## DATA EXTRACTS:
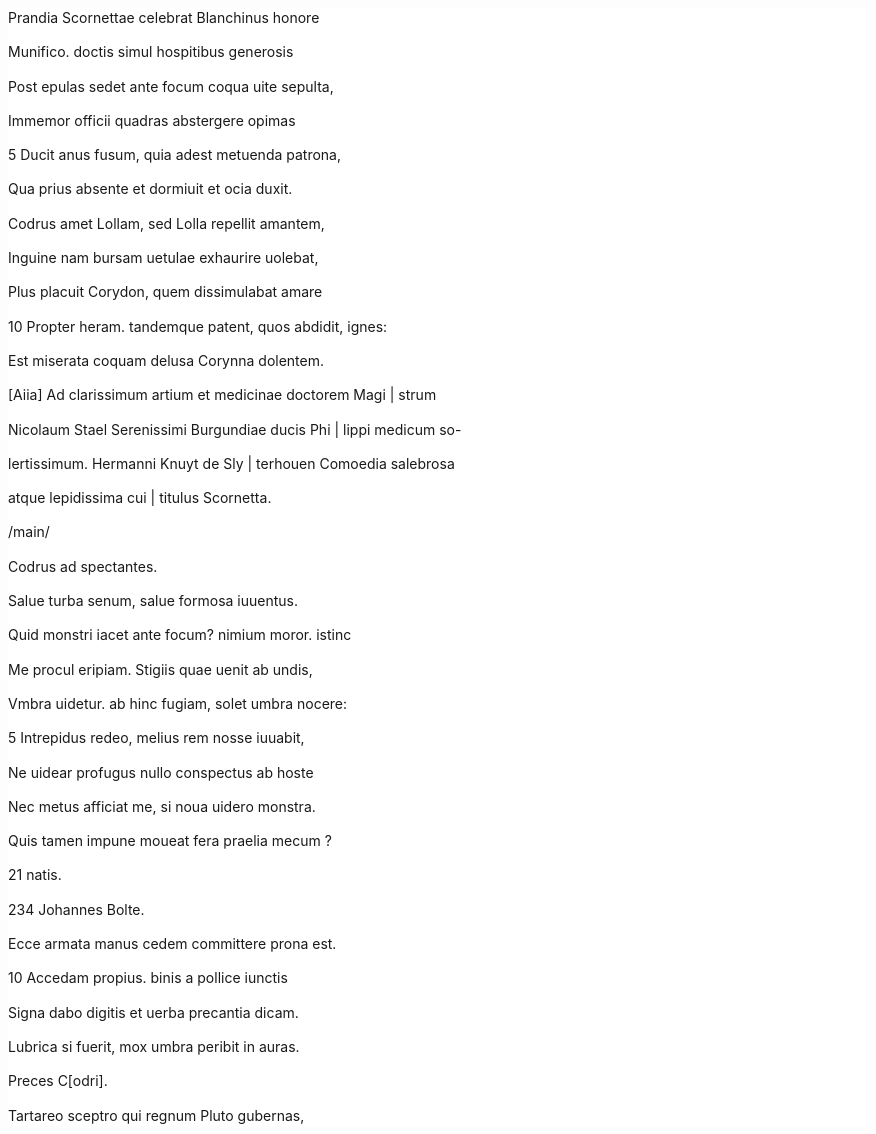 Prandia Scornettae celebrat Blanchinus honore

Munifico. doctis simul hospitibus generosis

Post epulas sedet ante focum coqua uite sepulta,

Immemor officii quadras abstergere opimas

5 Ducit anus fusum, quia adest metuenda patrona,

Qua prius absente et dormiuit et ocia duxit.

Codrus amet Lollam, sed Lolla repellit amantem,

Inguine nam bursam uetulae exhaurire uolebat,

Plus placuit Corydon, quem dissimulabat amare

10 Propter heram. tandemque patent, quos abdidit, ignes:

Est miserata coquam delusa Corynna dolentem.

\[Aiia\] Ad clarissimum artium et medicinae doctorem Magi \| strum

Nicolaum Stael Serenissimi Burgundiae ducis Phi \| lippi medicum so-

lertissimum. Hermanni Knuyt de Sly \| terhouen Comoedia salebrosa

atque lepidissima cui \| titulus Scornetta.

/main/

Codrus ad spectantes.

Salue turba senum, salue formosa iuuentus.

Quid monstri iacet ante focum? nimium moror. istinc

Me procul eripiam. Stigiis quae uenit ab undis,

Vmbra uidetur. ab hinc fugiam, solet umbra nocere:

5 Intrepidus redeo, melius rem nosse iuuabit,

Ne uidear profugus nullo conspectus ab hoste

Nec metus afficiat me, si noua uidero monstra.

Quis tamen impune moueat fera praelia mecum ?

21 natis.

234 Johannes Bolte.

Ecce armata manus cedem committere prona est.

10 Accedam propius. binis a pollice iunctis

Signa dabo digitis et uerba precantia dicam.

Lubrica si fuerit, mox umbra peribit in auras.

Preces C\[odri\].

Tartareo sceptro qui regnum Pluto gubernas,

...

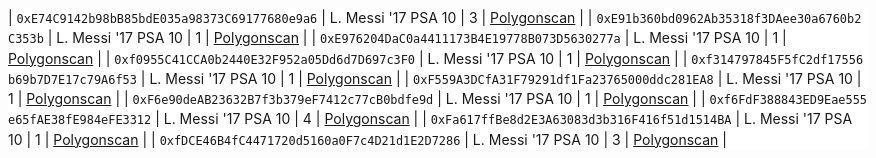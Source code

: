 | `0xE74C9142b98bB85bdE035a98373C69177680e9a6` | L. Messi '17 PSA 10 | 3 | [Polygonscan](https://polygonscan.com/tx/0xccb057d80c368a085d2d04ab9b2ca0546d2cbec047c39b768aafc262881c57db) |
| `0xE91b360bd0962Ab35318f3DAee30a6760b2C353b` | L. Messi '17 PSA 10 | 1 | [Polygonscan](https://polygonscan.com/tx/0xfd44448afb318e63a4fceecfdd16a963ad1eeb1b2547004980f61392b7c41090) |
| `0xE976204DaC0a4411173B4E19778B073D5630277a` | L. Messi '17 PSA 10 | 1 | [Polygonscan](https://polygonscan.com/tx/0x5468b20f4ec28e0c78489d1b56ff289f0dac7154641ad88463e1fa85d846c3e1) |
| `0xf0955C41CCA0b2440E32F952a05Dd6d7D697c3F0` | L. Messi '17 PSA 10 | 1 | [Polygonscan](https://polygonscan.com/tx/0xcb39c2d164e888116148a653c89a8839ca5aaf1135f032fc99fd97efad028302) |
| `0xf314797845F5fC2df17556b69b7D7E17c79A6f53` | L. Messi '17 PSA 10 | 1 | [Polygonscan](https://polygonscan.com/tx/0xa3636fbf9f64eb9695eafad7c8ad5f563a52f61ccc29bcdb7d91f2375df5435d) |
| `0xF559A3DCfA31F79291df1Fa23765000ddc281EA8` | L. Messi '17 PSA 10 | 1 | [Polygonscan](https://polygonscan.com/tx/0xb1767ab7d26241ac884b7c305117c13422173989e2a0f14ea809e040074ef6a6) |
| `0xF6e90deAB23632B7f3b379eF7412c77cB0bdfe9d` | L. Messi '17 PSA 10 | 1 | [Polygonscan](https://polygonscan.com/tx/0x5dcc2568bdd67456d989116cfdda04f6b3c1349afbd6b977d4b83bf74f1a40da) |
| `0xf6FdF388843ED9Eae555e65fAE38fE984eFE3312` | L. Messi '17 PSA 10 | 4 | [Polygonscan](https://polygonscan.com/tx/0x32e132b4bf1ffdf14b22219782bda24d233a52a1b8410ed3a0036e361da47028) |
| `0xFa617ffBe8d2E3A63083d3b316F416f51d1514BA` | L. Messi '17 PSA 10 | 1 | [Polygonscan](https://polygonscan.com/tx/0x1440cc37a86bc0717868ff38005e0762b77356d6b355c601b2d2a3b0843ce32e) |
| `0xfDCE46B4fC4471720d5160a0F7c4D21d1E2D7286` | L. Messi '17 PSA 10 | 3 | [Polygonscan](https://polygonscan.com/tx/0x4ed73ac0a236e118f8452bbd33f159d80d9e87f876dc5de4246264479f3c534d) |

==

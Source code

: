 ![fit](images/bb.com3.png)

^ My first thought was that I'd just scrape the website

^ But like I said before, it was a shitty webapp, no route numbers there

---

## WHAT IS BEING ASKED:
The required output is the stretch of entries above from the line containing "Immemor officii quadras abstergere opimas" through the line containing "Plus placuit Corydon, quem dissimulabat amare", reproduced exactly.

## WRITTEN SOLUTION:
Immemor officii quadras abstergere opimas

5 Ducit anus fusum, quia adest metuenda patrona,

Qua prius absente et dormiuit et ocia duxit.

Codrus amet Lollam, sed Lolla repellit amantem,

Inguine nam bursam uetulae exhaurire uolebat,

Plus placuit Corydon, quem dissimulabat amare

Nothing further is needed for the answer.